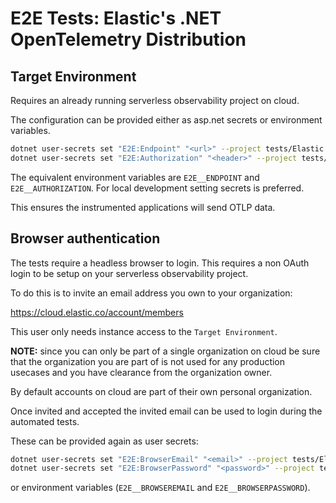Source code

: # E2E Tests: Elastic's .NET OpenTelemetry Distribution 


## Target Environment

Requires an already running serverless observability project on cloud. 

The configuration can be provided either as asp.net secrets or environment variables.

```bash
dotnet user-secrets set "E2E:Endpoint" "<url>" --project tests/Elastic.OpenTelemetry.EndToEndTests
dotnet user-secrets set "E2E:Authorization" "<header>" --project tests/Elastic.OpenTelemetry.EndToEndTests
```

The equivalent environment variables are `E2E__ENDPOINT` and `E2E__AUTHORIZATION`. For local development setting 
secrets is preferred.

This ensures the instrumented applications will send OTLP data.

## Browser authentication

The tests require a headless browser to login. This requires a non OAuth login to be setup on your serverless 
observability project.

To do this is to invite an email address you own to your organization:

https://cloud.elastic.co/account/members

This user only needs instance access to the `Target Environment`. 

**NOTE:** since you can only be part of a single organization on cloud be sure that the organization you are part of is 
not used for any production usecases and you have clearance from the organization owner. 

By default accounts on cloud are part of their own personal organization.

Once invited and accepted the invited email can be used to login during the automated tests.

These can be provided again as user secrets:

```bash
dotnet user-secrets set "E2E:BrowserEmail" "<email>" --project tests/Elastic.OpenTelemetry.EndToEndTests
dotnet user-secrets set "E2E:BrowserPassword" "<password>" --project tests/Elastic.OpenTelemetry.EndToEndTests
```

or environment variables (`E2E__BROWSEREMAIL` and `E2E__BROWSERPASSWORD`).
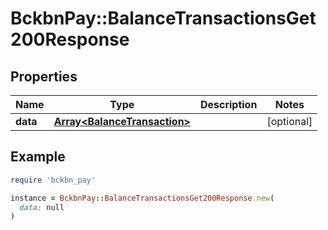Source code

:# BckbnPay::BalanceTransactionsGet200Response

## Properties

| Name | Type | Description | Notes |
| ---- | ---- | ----------- | ----- |
| **data** | [**Array&lt;BalanceTransaction&gt;**](BalanceTransaction.md) |  | [optional] |

## Example

```ruby
require 'bckbn_pay'

instance = BckbnPay::BalanceTransactionsGet200Response.new(
  data: null
)
```

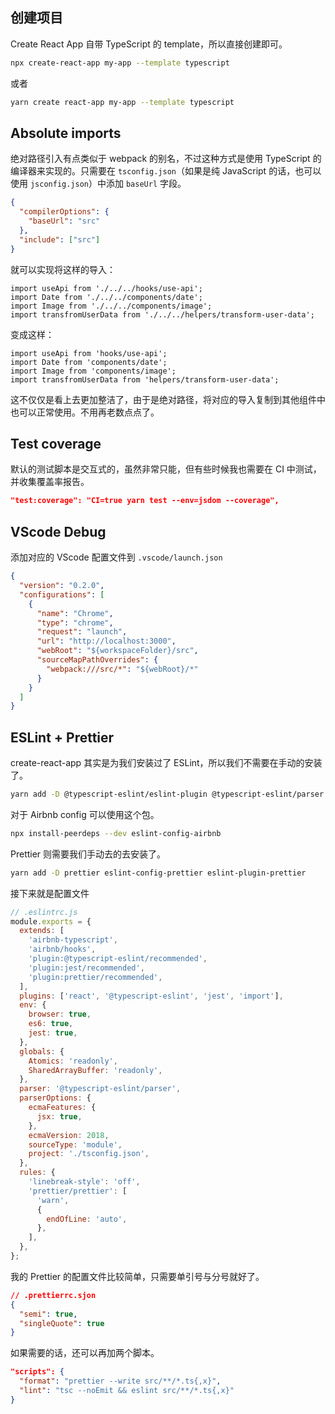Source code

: ## 创建项目

Create React App 自带 TypeScript 的 template，所以直接创建即可。

```bash
npx create-react-app my-app --template typescript
```

或者

```bash
yarn create react-app my-app --template typescript
```

## Absolute imports

绝对路径引入有点类似于 webpack 的别名，不过这种方式是使用 TypeScript 的编译器来实现的。只需要在 `tsconfig.json`（如果是纯 JavaScript 的话，也可以使用 `jsconfig.json`）中添加 `baseUrl` 字段。

```json
{
  "compilerOptions": {
    "baseUrl": "src"
  },
  "include": ["src"]
}
```

就可以实现将这样的导入：

```tsx
import useApi from './../../hooks/use-api';
import Date from './../../components/date';
import Image from './../../components/image';
import transfromUserData from './../../helpers/transform-user-data';
```

变成这样：

```tsx
import useApi from 'hooks/use-api';
import Date from 'components/date';
import Image from 'components/image';
import transfromUserData from 'helpers/transform-user-data';
```

这不仅仅是看上去更加整洁了，由于是绝对路径，将对应的导入复制到其他组件中也可以正常使用。不用再老数点点了。

## Test coverage

默认的测试脚本是交互式的，虽然非常只能，但有些时候我也需要在 CI 中测试，并收集覆盖率报告。

```json
"test:coverage": "CI=true yarn test --env=jsdom --coverage",
```

## VScode Debug

添加对应的 VScode 配置文件到 `.vscode/launch.json`

```json
{
  "version": "0.2.0",
  "configurations": [
    {
      "name": "Chrome",
      "type": "chrome",
      "request": "launch",
      "url": "http://localhost:3000",
      "webRoot": "${workspaceFolder}/src",
      "sourceMapPathOverrides": {
        "webpack:///src/*": "${webRoot}/*"
      }
    }
  ]
}
```

## ESLint + Prettier

create-react-app 其实是为我们安装过了 ESLint，所以我们不需要在手动的安装了。

```bash
yarn add -D @typescript-eslint/eslint-plugin @typescript-eslint/parser eslint-config-airbnb-typescript eslint-plugin-jest
```

对于 Airbnb config 可以使用这个包。

```bash
npx install-peerdeps --dev eslint-config-airbnb
```

Prettier 则需要我们手动去的去安装了。

```bash
yarn add -D prettier eslint-config-prettier eslint-plugin-prettier
```

接下来就是配置文件

```js
// .eslintrc.js
module.exports = {
  extends: [
    'airbnb-typescript',
    'airbnb/hooks',
    'plugin:@typescript-eslint/recommended',
    'plugin:jest/recommended',
    'plugin:prettier/recommended',
  ],
  plugins: ['react', '@typescript-eslint', 'jest', 'import'],
  env: {
    browser: true,
    es6: true,
    jest: true,
  },
  globals: {
    Atomics: 'readonly',
    SharedArrayBuffer: 'readonly',
  },
  parser: '@typescript-eslint/parser',
  parserOptions: {
    ecmaFeatures: {
      jsx: true,
    },
    ecmaVersion: 2018,
    sourceType: 'module',
    project: './tsconfig.json',
  },
  rules: {
    'linebreak-style': 'off',
    'prettier/prettier': [
      'warn',
      {
        endOfLine: 'auto',
      },
    ],
  },
};
```

我的 Prettier 的配置文件比较简单，只需要单引号与分号就好了。

```json
// .prettierrc.sjon
{
  "semi": true,
  "singleQuote": true
}
```

如果需要的话，还可以再加两个脚本。

```json
"scripts": {
  "format": "prettier --write src/**/*.ts{,x}",
  "lint": "tsc --noEmit && eslint src/**/*.ts{,x}"
}
```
=-=-=-=-=
- Task to carry out
Count every line of the material that holds "from". Reply with the number alone.

- Expected answer
9